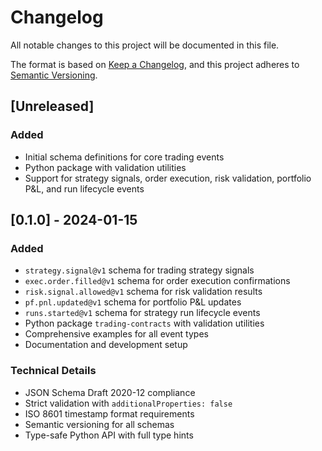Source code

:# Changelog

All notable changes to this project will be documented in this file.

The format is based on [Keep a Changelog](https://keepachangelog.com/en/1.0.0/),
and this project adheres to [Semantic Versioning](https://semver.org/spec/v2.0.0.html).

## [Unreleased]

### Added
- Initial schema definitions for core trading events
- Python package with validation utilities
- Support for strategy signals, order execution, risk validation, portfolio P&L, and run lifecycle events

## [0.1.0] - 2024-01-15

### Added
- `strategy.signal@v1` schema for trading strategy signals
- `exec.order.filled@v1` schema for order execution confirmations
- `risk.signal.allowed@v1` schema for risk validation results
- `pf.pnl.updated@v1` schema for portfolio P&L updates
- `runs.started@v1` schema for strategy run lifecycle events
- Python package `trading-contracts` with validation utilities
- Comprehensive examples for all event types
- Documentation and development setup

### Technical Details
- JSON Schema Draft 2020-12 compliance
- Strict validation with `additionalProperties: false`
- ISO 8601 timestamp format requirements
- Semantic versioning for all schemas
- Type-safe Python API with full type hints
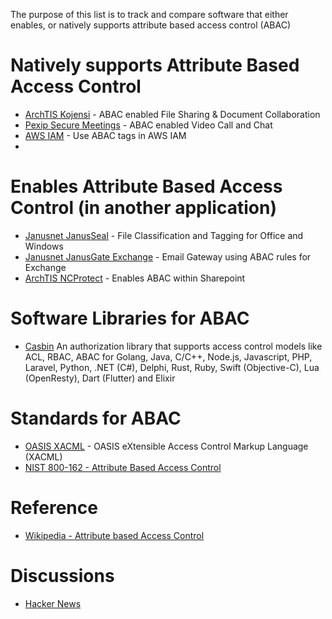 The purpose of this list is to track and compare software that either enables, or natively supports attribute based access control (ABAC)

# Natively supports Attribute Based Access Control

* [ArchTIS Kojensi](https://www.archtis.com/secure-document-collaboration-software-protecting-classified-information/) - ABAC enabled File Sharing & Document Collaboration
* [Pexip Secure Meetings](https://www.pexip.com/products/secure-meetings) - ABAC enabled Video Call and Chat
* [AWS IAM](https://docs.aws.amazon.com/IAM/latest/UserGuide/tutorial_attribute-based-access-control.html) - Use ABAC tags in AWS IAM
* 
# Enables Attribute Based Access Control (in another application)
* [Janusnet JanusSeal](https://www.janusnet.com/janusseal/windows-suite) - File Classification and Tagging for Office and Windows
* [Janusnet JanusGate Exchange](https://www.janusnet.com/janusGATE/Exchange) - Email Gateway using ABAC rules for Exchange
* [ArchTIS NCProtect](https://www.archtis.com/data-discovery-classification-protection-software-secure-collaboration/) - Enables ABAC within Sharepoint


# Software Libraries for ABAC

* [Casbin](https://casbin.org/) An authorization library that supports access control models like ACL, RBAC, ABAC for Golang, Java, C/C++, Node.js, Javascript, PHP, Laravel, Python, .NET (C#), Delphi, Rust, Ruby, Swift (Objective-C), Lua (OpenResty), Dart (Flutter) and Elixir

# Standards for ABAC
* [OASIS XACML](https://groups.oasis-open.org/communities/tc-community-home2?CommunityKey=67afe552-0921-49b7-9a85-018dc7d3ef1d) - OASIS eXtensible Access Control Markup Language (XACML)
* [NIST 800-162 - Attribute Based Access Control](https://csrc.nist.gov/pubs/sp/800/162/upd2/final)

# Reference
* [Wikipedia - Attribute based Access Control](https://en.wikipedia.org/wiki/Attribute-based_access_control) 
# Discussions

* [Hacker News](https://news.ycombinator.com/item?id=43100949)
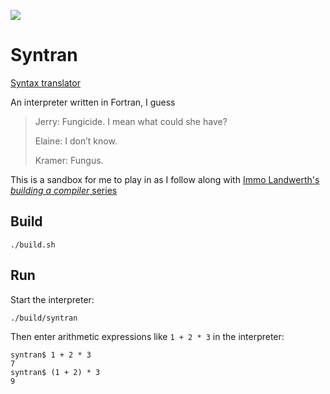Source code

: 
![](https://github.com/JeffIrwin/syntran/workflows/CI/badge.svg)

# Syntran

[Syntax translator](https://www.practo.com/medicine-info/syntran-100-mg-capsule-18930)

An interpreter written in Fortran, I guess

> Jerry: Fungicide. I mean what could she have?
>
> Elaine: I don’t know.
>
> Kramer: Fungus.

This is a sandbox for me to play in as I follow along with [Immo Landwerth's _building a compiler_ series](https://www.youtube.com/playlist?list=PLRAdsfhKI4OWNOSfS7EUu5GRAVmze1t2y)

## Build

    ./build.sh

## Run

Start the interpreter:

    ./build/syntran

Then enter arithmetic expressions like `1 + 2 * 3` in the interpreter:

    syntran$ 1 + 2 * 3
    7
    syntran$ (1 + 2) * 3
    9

...

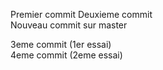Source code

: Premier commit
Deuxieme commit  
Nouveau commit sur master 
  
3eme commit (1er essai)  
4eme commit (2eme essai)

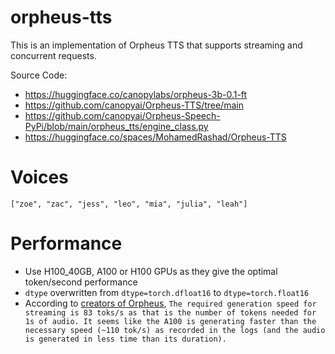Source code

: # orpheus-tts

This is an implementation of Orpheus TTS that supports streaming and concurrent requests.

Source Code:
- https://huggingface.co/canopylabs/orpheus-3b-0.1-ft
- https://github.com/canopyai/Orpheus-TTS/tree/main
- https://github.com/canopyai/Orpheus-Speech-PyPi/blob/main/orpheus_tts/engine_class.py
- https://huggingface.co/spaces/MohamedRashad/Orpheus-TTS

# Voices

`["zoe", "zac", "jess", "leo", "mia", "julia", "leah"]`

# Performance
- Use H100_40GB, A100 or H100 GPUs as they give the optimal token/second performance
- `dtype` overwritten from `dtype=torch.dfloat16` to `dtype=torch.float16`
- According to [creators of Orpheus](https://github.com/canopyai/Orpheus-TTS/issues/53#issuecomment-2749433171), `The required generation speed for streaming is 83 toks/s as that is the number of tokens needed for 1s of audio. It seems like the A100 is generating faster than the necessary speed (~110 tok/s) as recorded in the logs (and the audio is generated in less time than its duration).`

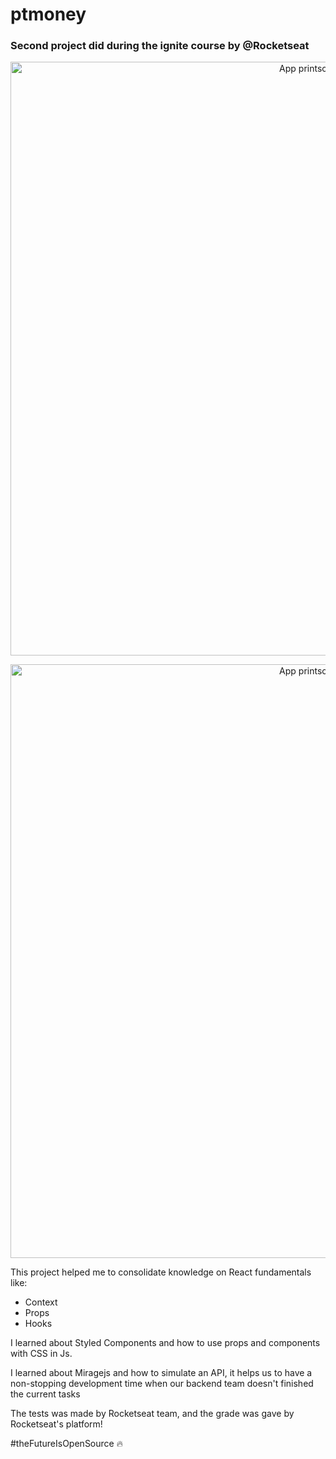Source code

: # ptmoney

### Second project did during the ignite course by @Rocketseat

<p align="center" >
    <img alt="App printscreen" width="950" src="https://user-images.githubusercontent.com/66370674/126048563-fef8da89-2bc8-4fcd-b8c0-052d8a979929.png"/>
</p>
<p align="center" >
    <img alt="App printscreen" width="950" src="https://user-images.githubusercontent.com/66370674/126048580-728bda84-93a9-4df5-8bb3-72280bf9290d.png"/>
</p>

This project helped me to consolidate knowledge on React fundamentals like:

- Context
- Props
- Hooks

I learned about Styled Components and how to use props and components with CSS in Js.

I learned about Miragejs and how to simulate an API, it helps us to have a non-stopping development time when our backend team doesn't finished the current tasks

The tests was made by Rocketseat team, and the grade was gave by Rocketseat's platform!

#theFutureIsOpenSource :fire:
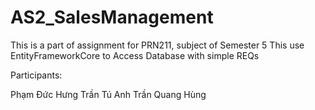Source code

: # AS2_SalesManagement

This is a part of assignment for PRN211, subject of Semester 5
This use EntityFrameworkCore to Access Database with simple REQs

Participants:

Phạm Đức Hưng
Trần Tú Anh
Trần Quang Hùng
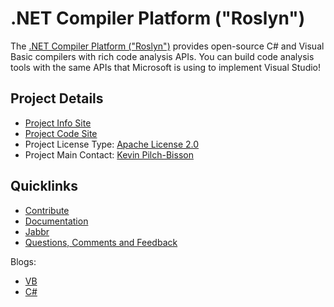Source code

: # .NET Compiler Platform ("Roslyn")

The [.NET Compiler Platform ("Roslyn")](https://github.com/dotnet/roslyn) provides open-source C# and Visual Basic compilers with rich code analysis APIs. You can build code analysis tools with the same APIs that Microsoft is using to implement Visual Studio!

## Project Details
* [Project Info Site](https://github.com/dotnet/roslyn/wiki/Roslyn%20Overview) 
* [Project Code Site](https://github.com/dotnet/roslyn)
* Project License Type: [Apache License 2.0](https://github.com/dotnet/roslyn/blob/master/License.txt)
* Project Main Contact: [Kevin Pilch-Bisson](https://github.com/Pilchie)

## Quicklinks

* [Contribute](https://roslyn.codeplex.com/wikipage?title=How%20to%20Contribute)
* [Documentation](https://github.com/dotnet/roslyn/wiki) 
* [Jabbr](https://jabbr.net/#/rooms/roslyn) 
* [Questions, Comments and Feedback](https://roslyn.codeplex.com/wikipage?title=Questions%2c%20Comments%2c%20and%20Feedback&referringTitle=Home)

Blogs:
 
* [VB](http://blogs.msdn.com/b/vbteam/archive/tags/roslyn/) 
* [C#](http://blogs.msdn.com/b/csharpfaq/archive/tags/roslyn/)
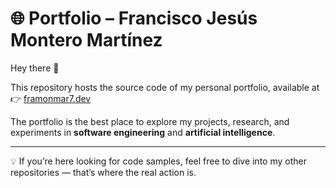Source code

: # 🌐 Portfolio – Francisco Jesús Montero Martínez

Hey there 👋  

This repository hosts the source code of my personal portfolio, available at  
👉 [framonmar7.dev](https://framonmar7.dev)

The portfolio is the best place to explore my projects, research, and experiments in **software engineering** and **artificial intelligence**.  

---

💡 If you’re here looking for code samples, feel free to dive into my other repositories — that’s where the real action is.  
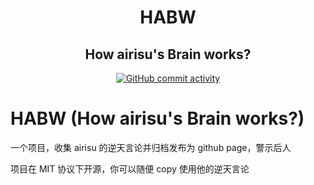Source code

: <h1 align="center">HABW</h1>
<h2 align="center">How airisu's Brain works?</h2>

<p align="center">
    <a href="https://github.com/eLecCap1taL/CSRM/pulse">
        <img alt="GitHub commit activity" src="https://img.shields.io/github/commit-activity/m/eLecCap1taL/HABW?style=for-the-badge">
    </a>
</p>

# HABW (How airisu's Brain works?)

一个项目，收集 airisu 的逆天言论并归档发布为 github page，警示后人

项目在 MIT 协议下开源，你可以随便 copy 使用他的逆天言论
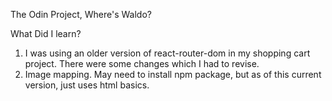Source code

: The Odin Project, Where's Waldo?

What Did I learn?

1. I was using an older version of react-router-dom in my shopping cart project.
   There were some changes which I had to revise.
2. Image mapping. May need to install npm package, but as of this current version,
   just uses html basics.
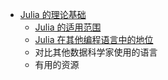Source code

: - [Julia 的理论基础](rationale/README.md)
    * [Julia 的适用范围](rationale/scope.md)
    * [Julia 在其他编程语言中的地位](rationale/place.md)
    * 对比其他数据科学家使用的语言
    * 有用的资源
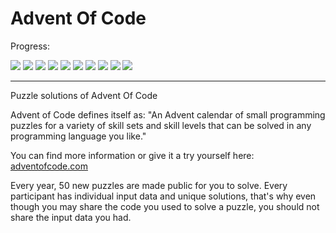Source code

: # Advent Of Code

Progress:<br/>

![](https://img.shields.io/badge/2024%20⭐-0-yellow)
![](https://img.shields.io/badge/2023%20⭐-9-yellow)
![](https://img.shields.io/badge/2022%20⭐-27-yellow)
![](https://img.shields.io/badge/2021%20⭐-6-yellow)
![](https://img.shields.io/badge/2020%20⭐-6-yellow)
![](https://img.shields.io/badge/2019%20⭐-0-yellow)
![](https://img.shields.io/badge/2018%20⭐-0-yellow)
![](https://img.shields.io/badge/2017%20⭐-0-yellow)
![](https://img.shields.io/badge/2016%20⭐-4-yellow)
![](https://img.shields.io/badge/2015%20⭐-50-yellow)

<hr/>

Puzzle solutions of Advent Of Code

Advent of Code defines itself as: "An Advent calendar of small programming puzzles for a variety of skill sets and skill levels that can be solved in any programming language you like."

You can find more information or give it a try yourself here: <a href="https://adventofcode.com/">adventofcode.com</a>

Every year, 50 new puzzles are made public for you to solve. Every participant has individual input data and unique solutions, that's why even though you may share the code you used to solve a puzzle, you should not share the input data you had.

--

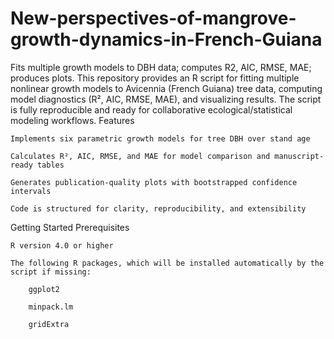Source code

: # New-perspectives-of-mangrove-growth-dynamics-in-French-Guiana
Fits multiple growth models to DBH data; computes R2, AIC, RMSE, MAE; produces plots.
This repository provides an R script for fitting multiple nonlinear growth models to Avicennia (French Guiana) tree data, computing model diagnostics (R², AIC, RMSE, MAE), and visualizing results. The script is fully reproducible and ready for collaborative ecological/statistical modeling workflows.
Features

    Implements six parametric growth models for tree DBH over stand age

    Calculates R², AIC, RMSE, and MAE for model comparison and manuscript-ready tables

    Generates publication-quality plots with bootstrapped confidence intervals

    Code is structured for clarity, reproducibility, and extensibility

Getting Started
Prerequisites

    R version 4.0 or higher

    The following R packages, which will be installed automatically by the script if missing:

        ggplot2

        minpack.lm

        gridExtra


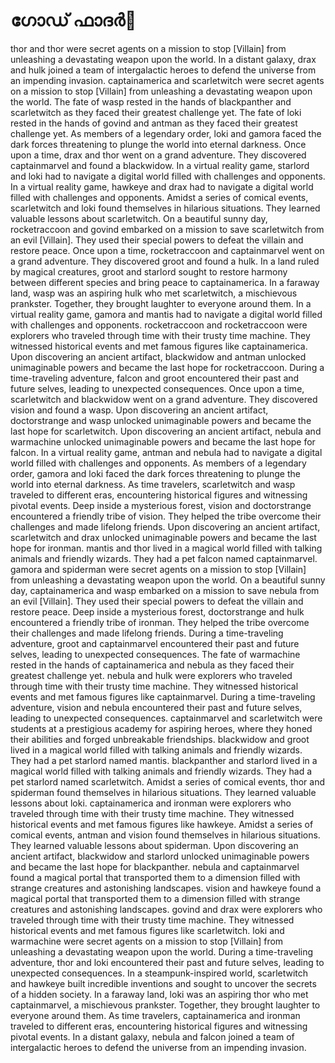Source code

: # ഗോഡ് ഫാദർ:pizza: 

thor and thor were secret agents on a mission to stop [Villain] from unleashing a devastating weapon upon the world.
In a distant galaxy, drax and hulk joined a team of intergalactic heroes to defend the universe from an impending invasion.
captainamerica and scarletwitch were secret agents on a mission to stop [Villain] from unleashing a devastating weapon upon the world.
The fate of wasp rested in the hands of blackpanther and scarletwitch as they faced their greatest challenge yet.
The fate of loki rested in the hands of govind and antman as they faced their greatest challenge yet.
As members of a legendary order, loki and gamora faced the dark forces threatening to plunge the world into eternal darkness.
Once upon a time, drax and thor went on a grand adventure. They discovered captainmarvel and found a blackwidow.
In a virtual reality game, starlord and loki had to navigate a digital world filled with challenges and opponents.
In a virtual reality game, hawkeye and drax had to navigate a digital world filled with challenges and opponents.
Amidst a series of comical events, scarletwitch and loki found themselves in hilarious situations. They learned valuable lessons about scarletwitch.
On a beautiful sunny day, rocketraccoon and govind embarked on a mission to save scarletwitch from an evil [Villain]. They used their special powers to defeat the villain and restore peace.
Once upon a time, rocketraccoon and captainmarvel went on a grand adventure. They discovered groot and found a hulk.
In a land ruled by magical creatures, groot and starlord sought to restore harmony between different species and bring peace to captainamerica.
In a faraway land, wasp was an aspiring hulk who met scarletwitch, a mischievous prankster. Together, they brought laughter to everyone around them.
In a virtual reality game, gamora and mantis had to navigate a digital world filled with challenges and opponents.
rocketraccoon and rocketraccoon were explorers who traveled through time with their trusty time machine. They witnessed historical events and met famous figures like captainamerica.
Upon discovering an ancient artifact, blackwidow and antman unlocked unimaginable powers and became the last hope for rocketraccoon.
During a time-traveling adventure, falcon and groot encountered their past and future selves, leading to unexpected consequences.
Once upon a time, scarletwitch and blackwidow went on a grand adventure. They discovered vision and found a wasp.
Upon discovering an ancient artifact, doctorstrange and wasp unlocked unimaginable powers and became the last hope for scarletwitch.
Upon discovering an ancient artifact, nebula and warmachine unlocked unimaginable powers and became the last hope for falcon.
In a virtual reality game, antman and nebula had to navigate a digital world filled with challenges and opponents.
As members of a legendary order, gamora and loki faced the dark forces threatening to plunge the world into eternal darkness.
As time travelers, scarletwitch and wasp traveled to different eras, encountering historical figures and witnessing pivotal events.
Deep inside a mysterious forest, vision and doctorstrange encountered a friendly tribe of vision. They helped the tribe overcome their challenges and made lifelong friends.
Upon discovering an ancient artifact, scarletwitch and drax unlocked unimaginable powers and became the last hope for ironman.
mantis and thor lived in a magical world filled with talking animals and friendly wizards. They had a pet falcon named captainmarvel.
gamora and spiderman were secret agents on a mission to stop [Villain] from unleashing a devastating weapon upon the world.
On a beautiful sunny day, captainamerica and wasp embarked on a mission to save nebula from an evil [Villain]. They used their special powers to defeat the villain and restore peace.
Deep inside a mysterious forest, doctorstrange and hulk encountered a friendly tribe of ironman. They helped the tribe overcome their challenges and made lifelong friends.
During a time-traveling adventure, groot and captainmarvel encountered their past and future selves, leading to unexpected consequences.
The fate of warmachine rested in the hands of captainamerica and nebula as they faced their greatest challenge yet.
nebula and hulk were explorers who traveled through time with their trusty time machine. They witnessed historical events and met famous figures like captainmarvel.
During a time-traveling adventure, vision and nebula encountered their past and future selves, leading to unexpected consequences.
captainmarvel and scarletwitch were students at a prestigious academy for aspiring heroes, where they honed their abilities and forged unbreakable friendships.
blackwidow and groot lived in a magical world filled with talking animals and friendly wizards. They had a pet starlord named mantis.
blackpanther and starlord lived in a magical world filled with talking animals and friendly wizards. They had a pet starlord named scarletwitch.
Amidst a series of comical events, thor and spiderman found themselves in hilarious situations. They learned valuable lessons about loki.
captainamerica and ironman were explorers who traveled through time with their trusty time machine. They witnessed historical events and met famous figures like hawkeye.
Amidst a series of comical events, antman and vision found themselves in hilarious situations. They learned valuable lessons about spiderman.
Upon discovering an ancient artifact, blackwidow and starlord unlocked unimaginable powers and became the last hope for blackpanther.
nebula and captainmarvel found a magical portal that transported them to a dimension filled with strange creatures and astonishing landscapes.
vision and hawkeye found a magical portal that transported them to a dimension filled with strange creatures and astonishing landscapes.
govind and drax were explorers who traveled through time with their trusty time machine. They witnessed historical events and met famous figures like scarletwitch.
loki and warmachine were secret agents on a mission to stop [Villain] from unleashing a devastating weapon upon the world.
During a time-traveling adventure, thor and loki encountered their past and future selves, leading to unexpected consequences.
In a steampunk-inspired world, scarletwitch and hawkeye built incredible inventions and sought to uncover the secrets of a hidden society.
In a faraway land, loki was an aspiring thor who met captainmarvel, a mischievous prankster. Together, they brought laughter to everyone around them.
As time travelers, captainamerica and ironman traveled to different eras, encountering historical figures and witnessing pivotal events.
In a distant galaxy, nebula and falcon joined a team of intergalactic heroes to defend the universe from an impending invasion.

**What you need to do**
Using the data above, state the number of lines that contain the word "unleashing"; add nothing else.

**The answer**
4